The US Treasury Department warned that the world’s largest economy is on track to default on June 1 if Congress doesn’t agree to hike the debt ceiling.
Forex industry executives say that the default of the US could spell disaster for the greenback.
Damian Bunce, chief customer officer at Exness, said the US debt ceiling is a major question mark which will dictate the movement of the dollar. “For the whole of 2021 and most of 2022, the dollar strengthened. We saw the dollar weakening from September onwards and now there is a big question mark ahead due to the debt ceiling, which is under debate right now in the US. If the debt ceiling is not resolved soon, we could see a situation where America defaults on its debt. It would be cataclysmic for the world and for the dollar itself. And the interest rates would shoot up. At this point, I would suggest wait and watch approach,” he said.
Elie Nachawaty, senior business development manager for Mena at Xs.com, said the dollar is currently witnessing strong volatility in particular as traders consider the potential risks that have been building up around the debt ceiling issue and that could threaten the stability of the financial system in case US officials are not able to reach to an agreement in time.
“This factor has pushed US traders toward the dollar, which could benefit over the short term. Over the medium to long term, the dollar may decline as the Federal Reserve is expected to maintain its interest rates at current levels for some time before eventually reducing them.

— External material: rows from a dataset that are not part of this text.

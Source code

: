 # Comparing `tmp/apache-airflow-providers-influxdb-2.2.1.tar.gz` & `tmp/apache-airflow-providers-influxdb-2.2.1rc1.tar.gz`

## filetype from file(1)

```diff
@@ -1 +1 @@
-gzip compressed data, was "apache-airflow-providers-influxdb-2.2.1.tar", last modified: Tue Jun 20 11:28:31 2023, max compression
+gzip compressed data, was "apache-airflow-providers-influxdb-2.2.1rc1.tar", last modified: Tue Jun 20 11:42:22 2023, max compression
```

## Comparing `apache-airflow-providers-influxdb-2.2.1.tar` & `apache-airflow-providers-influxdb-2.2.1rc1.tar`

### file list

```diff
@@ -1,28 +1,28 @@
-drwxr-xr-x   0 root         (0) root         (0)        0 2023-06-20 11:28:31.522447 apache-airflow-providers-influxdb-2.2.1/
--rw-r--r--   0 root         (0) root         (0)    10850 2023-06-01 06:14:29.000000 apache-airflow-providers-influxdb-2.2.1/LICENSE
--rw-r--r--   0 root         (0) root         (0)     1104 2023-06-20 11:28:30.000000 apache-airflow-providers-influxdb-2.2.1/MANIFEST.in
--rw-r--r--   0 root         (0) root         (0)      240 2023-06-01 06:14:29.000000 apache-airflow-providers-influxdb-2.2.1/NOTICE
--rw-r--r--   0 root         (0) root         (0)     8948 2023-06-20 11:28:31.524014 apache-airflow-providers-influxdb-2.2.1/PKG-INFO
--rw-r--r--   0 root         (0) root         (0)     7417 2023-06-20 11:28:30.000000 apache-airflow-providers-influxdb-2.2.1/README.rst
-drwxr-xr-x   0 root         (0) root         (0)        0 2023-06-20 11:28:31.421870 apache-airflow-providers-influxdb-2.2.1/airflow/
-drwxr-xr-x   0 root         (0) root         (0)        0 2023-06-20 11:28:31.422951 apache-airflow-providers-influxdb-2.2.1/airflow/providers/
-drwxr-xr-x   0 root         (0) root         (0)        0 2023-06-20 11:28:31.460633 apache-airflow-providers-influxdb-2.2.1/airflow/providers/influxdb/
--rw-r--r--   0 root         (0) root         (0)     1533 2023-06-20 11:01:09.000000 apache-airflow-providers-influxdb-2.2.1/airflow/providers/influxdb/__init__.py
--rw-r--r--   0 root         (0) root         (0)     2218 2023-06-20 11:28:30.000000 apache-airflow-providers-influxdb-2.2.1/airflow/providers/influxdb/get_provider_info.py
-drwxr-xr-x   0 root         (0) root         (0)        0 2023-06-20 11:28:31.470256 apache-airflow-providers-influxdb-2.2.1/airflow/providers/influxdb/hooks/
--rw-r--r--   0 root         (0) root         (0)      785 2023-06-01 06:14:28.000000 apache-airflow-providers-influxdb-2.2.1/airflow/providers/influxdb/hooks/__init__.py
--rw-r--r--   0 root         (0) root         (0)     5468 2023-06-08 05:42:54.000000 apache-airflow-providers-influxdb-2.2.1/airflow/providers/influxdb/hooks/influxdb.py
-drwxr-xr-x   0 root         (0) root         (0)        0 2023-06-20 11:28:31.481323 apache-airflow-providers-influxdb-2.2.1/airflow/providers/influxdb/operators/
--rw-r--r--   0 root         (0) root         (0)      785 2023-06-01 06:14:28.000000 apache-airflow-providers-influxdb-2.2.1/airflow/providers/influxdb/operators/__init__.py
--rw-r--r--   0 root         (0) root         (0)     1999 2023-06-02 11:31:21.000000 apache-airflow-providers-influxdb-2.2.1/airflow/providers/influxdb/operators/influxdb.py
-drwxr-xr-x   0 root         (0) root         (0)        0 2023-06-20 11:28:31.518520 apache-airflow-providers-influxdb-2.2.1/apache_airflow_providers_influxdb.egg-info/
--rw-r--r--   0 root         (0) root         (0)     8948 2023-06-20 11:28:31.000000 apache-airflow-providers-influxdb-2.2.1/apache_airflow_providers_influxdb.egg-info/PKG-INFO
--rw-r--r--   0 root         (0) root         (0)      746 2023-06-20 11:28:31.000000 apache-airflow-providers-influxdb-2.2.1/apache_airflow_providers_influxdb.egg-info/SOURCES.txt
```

This could help drive up the value of the other major currencies in particular the euro and the pound, which could see a tighter monetary policy,” said Nachawaty on the sidelines of the two-day Forex Traders Summit, which began in Dubai on Wednesday.
Medhat Attia, sales manager, CPT Markets, said over the last year, the Fed has been increasing interest rates to rein in inflation. “Despite an increase in interest rates, people are preferring to invest in gold instead of the dollar,” he said.